The hardest moment this week for Mrs Herrett was telling Mr Miller's girlfriend, Cherie Dodge, that he had died.
"Murray had been so wayward and since he'd been with her he'd been so much better. I knew they loved each other and I knew that they were really close. I've lost my husband, I knew what it was going to be like," she said.
Mrs Herrett said her son had been drinking at Miss Dodge's flat with a new friend the night he died.
"He had met him the day before in the car park. He said he was hanging out at Cherie's before going into town and did he want to come.
"He'd known him half an hour."
Mrs Herrett said her son just did not see the train as he and his companion walked across the tracks on Lincoln Rd.
"He was definitely not over-intoxicated. He had just had a couple and he was merry."
All Mrs Herrett now has to remember her son by are a toy skateboard, a rock, and a green backpack which he carried his worldly belongings in.
"That's all he had in life," she said.
Mrs Herrett said her son always had a big heart.
She said: "He's the most caring person I've ever come across. Murray said to me once: 'If everyone was the same Mum, how would we know who was who?' and he saw the good in everybody, absolutely everybody."
As a child Mr Miller would visit his ill grandfather, biking from St Martins to The Princess Margaret Hospital.
"My father died early of Alzheimer's disease, he was in the acute unit at PMH and you see some pretty horrific things there. And he was the only grandchild [who would visit]. He was about 10 or 11 then and he used to bike there by himself and go into the acute unit. There was a big guy, Al, who would smack him round the head every time he got a chance. Murray would duck and dive to sit with my father who was frothing at the mouth and strapped to a chair."

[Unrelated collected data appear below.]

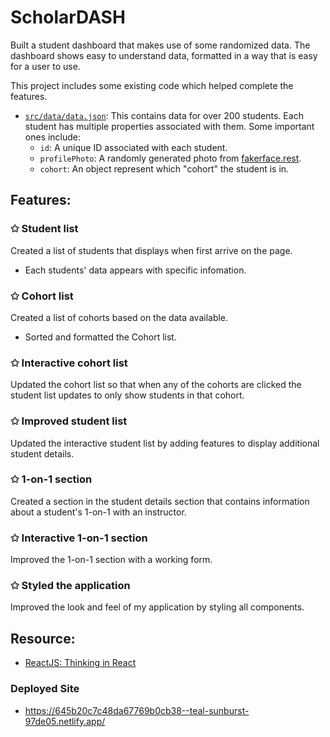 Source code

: # ScholarDASH

Built a student dashboard that makes use of some randomized data. The dashboard shows easy to understand data, formatted in a way that is easy for a user to use.

This project includes some existing code which helped complete the features.

- [`src/data/data.json`](./src/data/data.json): This contains data for over 200 students. Each student has multiple properties associated with them. Some important ones include:
  - `id`: A unique ID associated with each student.
  - `profilePhoto`: A randomly generated photo from [fakerface.rest](https://fakerface.rest).
  - `cohort`: An object represent which "cohort" the student is in.

## Features:

### ✩ Student list

Created a list of students that displays when first arrive on the page.

- Each students' data appears with specific infomation.

### ✩ Cohort list

Created a list of cohorts based on the data available.

- Sorted and formatted the Cohort list.

### ✩ Interactive cohort list

Updated the cohort list so that when any of the cohorts are clicked the student list updates to only show students in that cohort.

### ✩ Improved student list

Updated the interactive student list by adding features to display additional student details.

### ✩ 1-on-1 section

Created a section in the student details section that contains information about a student's 1-on-1 with an instructor.

### ✩ Interactive 1-on-1 section

Improved the 1-on-1 section with a working form.

### ✩ Styled the application

Improved the look and feel of my application by styling all components.

## Resource:

- [ReactJS: Thinking in React](https://reactjs.org/docs/thinking-in-react.html)

### Deployed Site

- https://645b20c7c48da67769b0cb38--teal-sunburst-97de05.netlify.app/

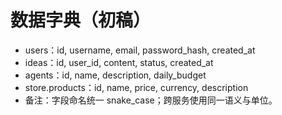 ﻿# 数据字典（初稿）

- users：id, username, email, password_hash, created_at
- ideas：id, user_id, content, status, created_at
- agents：id, name, description, daily_budget
- store.products：id, name, price, currency, description
- 备注：字段命名统一 snake_case；跨服务使用同一语义与单位。

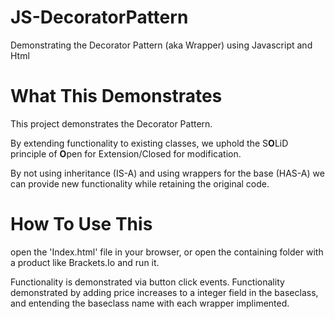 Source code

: # JS-DecoratorPattern
Demonstrating the Decorator Pattern (aka Wrapper) using Javascript and Html

# What This Demonstrates
This project demonstrates the Decorator Pattern.

By extending functionality to existing classes, we uphold the S<b>O</b>LiD principle of <b>O</b>pen for Extension/Closed for modification.

By not using inheritance (IS-A) and using wrappers for the base (HAS-A) we can provide new functionality while retaining the original code.

# How To Use This

open the 'Index.html' file in your browser, or open the containing folder with a product like Brackets.Io and run it.

Functionality is demonstrated via button click events. Functionality demonstrated by adding price increases to a integer field in the baseclass, and entending the baseclass name with each wrapper implimented.




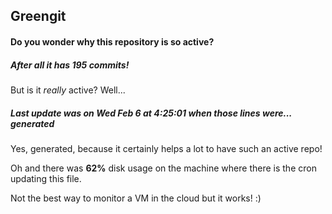 ## Greengit

#### Do you wonder why this repository is so active?

##### After all it has 195 commits!

But is it *really* active? Well...

##### Last update was on Wed Feb 6 at 4:25:01 when those lines were... generated

Yes, generated, because it certainly helps a lot to have such an active repo!

Oh and there was **62%** disk usage on the machine
where there is the cron updating this file.

Not the best way to monitor a VM in the cloud but it works! :)
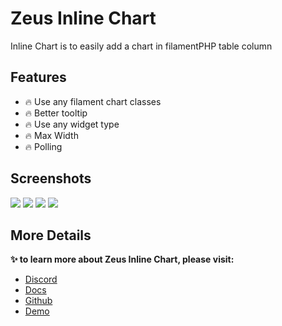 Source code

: # Zeus Inline Chart

Inline Chart is to easily add a chart in filamentPHP table column

## Features

- 🔥 Use any filament chart classes
- 🔥 Better tooltip
- 🔥 Use any widget type
- 🔥 Max Width
- 🔥 Polling

## Screenshots

![](https://larazeus.com/images/screenshots/inline-chart/inline-chart-1.png)
![](https://larazeus.com/images/screenshots/inline-chart/inline-chart-2.png)
![](https://larazeus.com/images/screenshots/inline-chart/inline-chart-3.png)
![](https://larazeus.com/images/screenshots/inline-chart/inline-chart-4.png)

## More Details
**✨ to learn more about Zeus Inline Chart, please visit:**

- [Discord](#)
- [Docs](https://larazeus.com/docs/inline-chart)
- [Github](https://github.com/lara-zeus/inline-chart)
- [Demo](https://demo.larazeus.com/admin/users)
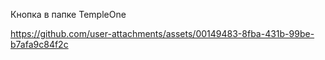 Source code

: Кнопка в папке TempleOne

https://github.com/user-attachments/assets/00149483-8fba-431b-99be-b7afa9c84f2c

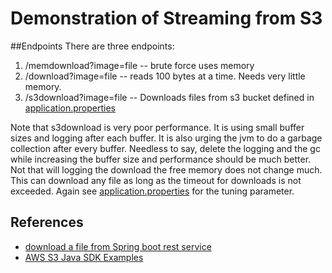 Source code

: # Demonstration of Streaming from S3
##Endpoints
There are three endpoints:

1. /memdownload?image=file -- brute force uses memory
1. /download?image=file -- reads 100 bytes at a time.  Needs very little memory.
1. /s3download?image=file -- Downloads files from s3 bucket defined in
   [application.properties](src/java/resources/application.properties)

Note that s3download is very poor performance.  It is using small buffer sizes and logging after each buffer.
It is also urging the jvm to do a garbage collection after every buffer.  Needless to say, delete the logging and the gc while
increasing the buffer size and performance should be much better.  Not that will logging the download the free memory does not
change much.  This can download any file as long as the timeout for downloads is not exceeded.  Again see
[application.properties](src/java/resources/application.properties) for the tuning parameter.
## References


* [download a file from Spring boot rest service](https://stackoverflow.com/questions/35680932/download-a-file-from-spring-boot-rest-service)
* [AWS S3 Java SDK Examples](https://docs.aws.amazon.com/sdk-for-java/latest/developer-guide/examples-s3-objects.html) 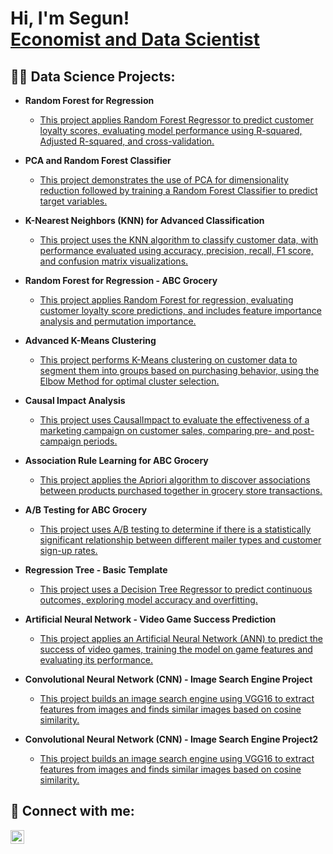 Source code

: <h1>Hi, I'm Segun! <br/><a href="https://github.com/bolarinwathompson">Economist and Data Scientist</a></h1>

<h2>👨‍💻 Data Science Projects:</h2>

- <b>Random Forest for Regression</b>
  - [This project applies Random Forest Regressor to predict customer loyalty scores, evaluating model performance using R-squared, Adjusted R-squared, and cross-validation.](https://github.com/bolarinwathompson/Random-Forest-for-Regression)
- <b>PCA and Random Forest Classifier</b>
  - [This project demonstrates the use of PCA for dimensionality reduction followed by training a Random Forest Classifier to predict target variables.](https://github.com/bolarinwathompson/project3)
- <b>K-Nearest Neighbors (KNN) for Advanced Classification</b>
  - [This project uses the KNN algorithm to classify customer data, with performance evaluated using accuracy, precision, recall, F1 score, and confusion matrix visualizations.](https://github.com/bolarinwathompson/project5)
- <b>Random Forest for Regression - ABC Grocery</b>
  - [This project applies Random Forest for regression, evaluating customer loyalty score predictions, and includes feature importance analysis and permutation importance.](https://github.com/bolarinwathompson/project6)
- <b>Advanced K-Means Clustering</b>
  - [This project performs K-Means clustering on customer data to segment them into groups based on purchasing behavior, using the Elbow Method for optimal cluster selection.](https://github.com/bolarinwathompson/project7)
- <b>Causal Impact Analysis</b>
  - [This project uses CausalImpact to evaluate the effectiveness of a marketing campaign on customer sales, comparing pre- and post-campaign periods.](https://github.com/bolarinwathompson/project8)
- <b>Association Rule Learning for ABC Grocery</b>
  - [This project applies the Apriori algorithm to discover associations between products purchased together in grocery store transactions.](https://github.com/bolarinwathompson/project9)
- <b>A/B Testing for ABC Grocery</b>
  - [This project uses A/B testing to determine if there is a statistically significant relationship between different mailer types and customer sign-up rates.](https://github.com/bolarinwathompson/project10)
- <b>Regression Tree - Basic Template</b>
  - [This project uses a Decision Tree Regressor to predict continuous outcomes, exploring model accuracy and overfitting.](https://github.com/bolarinwathompson/project11)
- <b>Artificial Neural Network - Video Game Success Prediction</b>
  - [This project applies an Artificial Neural Network (ANN) to predict the success of video games, training the model on game features and evaluating its performance.](https://github.com/bolarinwathompson/Artificial-Neural-Network-Project)

- <b>Convolutional Neural Network (CNN) - Image Search Engine Project</b>
  - [This project builds an image search engine using VGG16 to extract features from images and finds similar images based on cosine similarity.](https://github.com/bolarinwathompson/Convolutional-Neural-Network1)
   
- <b>Convolutional Neural Network (CNN) - Image Search Engine Project2</b>
  - [This project builds an image search engine using VGG16 to extract features from images and finds similar images based on cosine similarity.](https://github.com/bolarinwathompson/Convolutional-Neural-Network-) 

<h2> 🤳 Connect with me:</h2>

[<img align="left" alt="SegunBolarinwa | LinkedIn" width="22px" src="https://cdn.jsdelivr.net/npm/simple-icons@v3/icons/linkedin.svg" />][linkedin]

[linkedin]: https://www.linkedin.com/in/segun-bolarinwa/

<!--
**bolarinwathompson/bolarinwathompson** is a ✨ _special_ ✨ repository because its `README.md` (this file) appears on your GitHub profile.

Here are some ideas to get you started:

- 🔭 I’m currently working on ...
- 🌱 I’m currently learning ...
- 👯 I’m looking to collaborate on ...
- 🤔 I’m looking for help with ...
- 💬 Ask me about ...
- 📫 How to reach me: ...
- 😄 Pronouns: ...
- ⚡ Fun fact: ...
-->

She said: "Murray could see past the mental patients when he went to visit Dad, he loved everyone. He'd go into the home and visit my grandmother and he'd talk to all the other oldies in there as well, just a big heart."
A bunch of sunflowers on Mrs Herrett's coffee table, sent by her brother, were a reminder of another of Mr Miller's loves.
"Murray loved sunflowers. I can remember when he was a little boy and we first came back to Christchurch all he wanted to do was grow sunflowers and hollyhocks. We saw these hollyhocks and he couldn't believe how tall they were and he wanted to grow the tallest plant."